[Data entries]
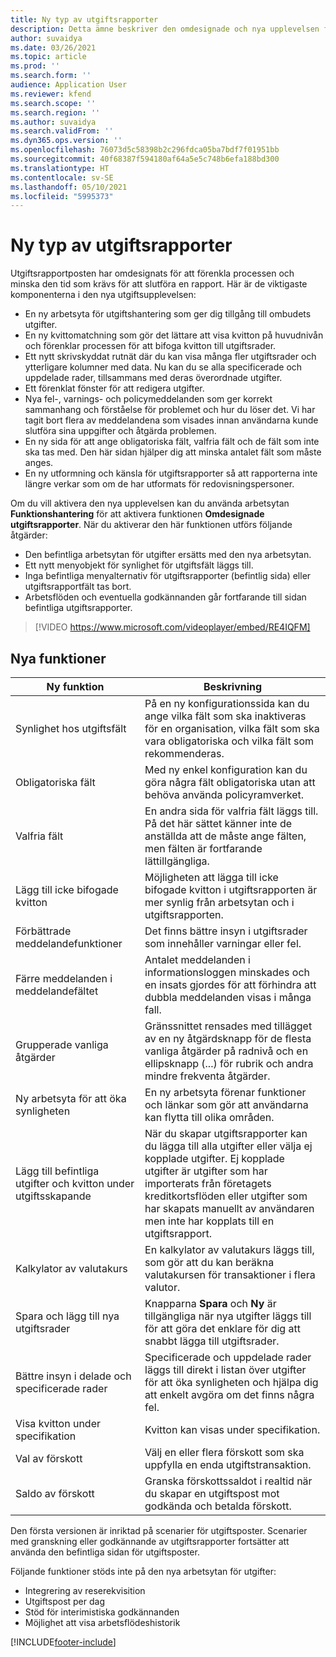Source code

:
 ```yaml
---
title: Ny typ av utgiftsrapporter
description: Detta ämne beskriver den omdesignade och nya upplevelsen för posten i utgiftsrapporten.
author: suvaidya
ms.date: 03/26/2021
ms.topic: article
ms.prod: ''
ms.search.form: ''
audience: Application User
ms.reviewer: kfend
ms.search.scope: ''
ms.search.region: ''
ms.author: suvaidya
ms.search.validFrom: ''
ms.dyn365.ops.version: ''
ms.openlocfilehash: 76073d5c58398b2c296fdca05ba7bdf7f01951bb
ms.sourcegitcommit: 40f68387f594180af64a5e5c748b6efa188bd300
ms.translationtype: HT
ms.contentlocale: sv-SE
ms.lasthandoff: 05/10/2021
ms.locfileid: "5995373"
---
```

# <a name="expense-reports-reimagined"></a>Ny typ av utgiftsrapporter

Utgiftsrapportposten har omdesignats för att förenkla processen och minska den tid som krävs för att slutföra en rapport. Här är de viktigaste komponenterna i den nya utgiftsupplevelsen:

- En ny arbetsyta för utgiftshantering som ger dig tillgång till ombudets utgifter.
- En ny kvittomatchning som gör det lättare att visa kvitton på huvudnivån och förenklar processen för att bifoga kvitton till utgiftsrader.
- Ett nytt skrivskyddat rutnät där du kan visa många fler utgiftsrader och ytterligare kolumner med data. Nu kan du se alla specificerade och uppdelade rader, tillsammans med deras överordnade utgifter.
- Ett förenklat fönster för att redigera utgifter.
- Nya fel-, varnings- och policymeddelanden som ger korrekt sammanhang och förståelse för problemet och hur du löser det. Vi har tagit bort flera av meddelandena som visades innan användarna kunde slutföra sina uppgifter och åtgärda problemen.
- En ny sida för att ange obligatoriska fält, valfria fält och de fält som inte ska tas med. Den här sidan hjälper dig att minska antalet fält som måste anges.
- En ny utformning och känsla för utgiftsrapporter så att rapporterna inte längre verkar som om de har utformats för redovisningspersoner.

Om du vill aktivera den nya upplevelsen kan du använda arbetsytan **Funktionshantering** för att aktivera funktionen **Omdesignade utgiftsrapporter**. När du aktiverar den här funktionen utförs följande åtgärder:

- Den befintliga arbetsytan för utgifter ersätts med den nya arbetsytan.
- Ett nytt menyobjekt för synlighet för utgiftsfält läggs till.
- Inga befintliga menyalternativ för utgiftsrapporter (befintlig sida) eller utgiftsrapportfält tas bort.
- Arbetsflöden och eventuella godkännanden går fortfarande till sidan befintliga utgiftsrapporter.

> [!VIDEO https://www.microsoft.com/videoplayer/embed/RE4IQFM]

## <a name="new-features"></a>Nya funktioner

| Ny funktion | Beskrivning |
|---|----|
| Synlighet hos utgiftsfält | På en ny konfigurationssida kan du ange vilka fält som ska inaktiveras för en organisation, vilka fält som ska vara obligatoriska och vilka fält som rekommenderas. |
| Obligatoriska fält | Med ny enkel konfiguration kan du göra några fält obligatoriska utan att behöva använda policyramverket. |
| Valfria fält | En andra sida för valfria fält läggs till. På det här sättet känner inte de anställda att de måste ange fälten, men fälten är fortfarande lättillgängliga. |
| Lägg till icke bifogade kvitton | Möjligheten att lägga till icke bifogade kvitton i utgiftsrapporten är mer synlig från arbetsytan och i utgiftsrapporten. |
| Förbättrade meddelandefunktioner | Det finns bättre insyn i utgiftsrader som innehåller varningar eller fel. |
| Färre meddelanden i meddelandefältet| Antalet meddelanden i informationsloggen minskades och en insats gjordes för att förhindra att dubbla meddelanden visas i många fall. |
| Grupperade vanliga åtgärder | Gränssnittet rensades med tillägget av en ny åtgärdsknapp för de flesta vanliga åtgärder på radnivå och en ellipsknapp (...) för rubrik och andra mindre frekventa åtgärder. |
| Ny arbetsyta för att öka synligheten | En ny arbetsyta förenar funktioner och länkar som gör att användarna kan flytta till olika områden. |
| Lägg till befintliga utgifter och kvitton under utgiftsskapande | När du skapar utgiftsrapporter kan du lägga till alla utgifter eller välja ej kopplade utgifter. Ej kopplade utgifter är utgifter som har importerats från företagets kreditkortsflöden eller utgifter som har skapats manuellt av användaren men inte har kopplats till en utgiftsrapport.|
| Kalkylator av valutakurs | En kalkylator av valutakurs läggs till, som gör att du kan beräkna valutakursen för transaktioner i flera valutor. |
| Spara och lägg till nya utgiftsrader | Knapparna **Spara** och **Ny** är tillgängliga när nya utgifter läggs till för att göra det enklare för dig att snabbt lägga till utgiftsrader. |
| Bättre insyn i delade och specificerade rader | Specificerade och uppdelade rader läggs till direkt i listan över utgifter för att öka synligheten och hjälpa dig att enkelt avgöra om det finns några fel. |
| Visa kvitton under specifikation | Kvitton kan visas under specifikation. |
| Val av förskott | Välj en eller flera förskott som ska uppfylla en enda utgiftstransaktion. |
| Saldo av förskott | Granska förskottssaldot i realtid när du skapar en utgiftspost mot godkända och betalda förskott. |

Den första versionen är inriktad på scenarier för utgiftsposter. Scenarier med granskning eller godkännande av utgiftsrapporter fortsätter att använda den befintliga sidan för utgiftsposter.

Följande funktioner stöds inte på den nya arbetsytan för utgifter:

- Integrering av reserekvisition
- Utgiftspost per dag
- Stöd för interimistiska godkännanden
- Möjlighet att visa arbetsflödeshistorik


[!INCLUDE[footer-include](../includes/footer-banner.md)]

# YOUR GOAL
Please return only the lines above, starting at the line that has "eller fel. |" and ending at the line that has "många fall. |", keeping both and leaving each one unchanged.

# TASK ANSWER
| Förbättrade meddelandefunktioner | Det finns bättre insyn i utgiftsrader som innehåller varningar eller fel. |
| Färre meddelanden i meddelandefältet| Antalet meddelanden i informationsloggen minskades och en insats gjordes för att förhindra att dubbla meddelanden visas i många fall. |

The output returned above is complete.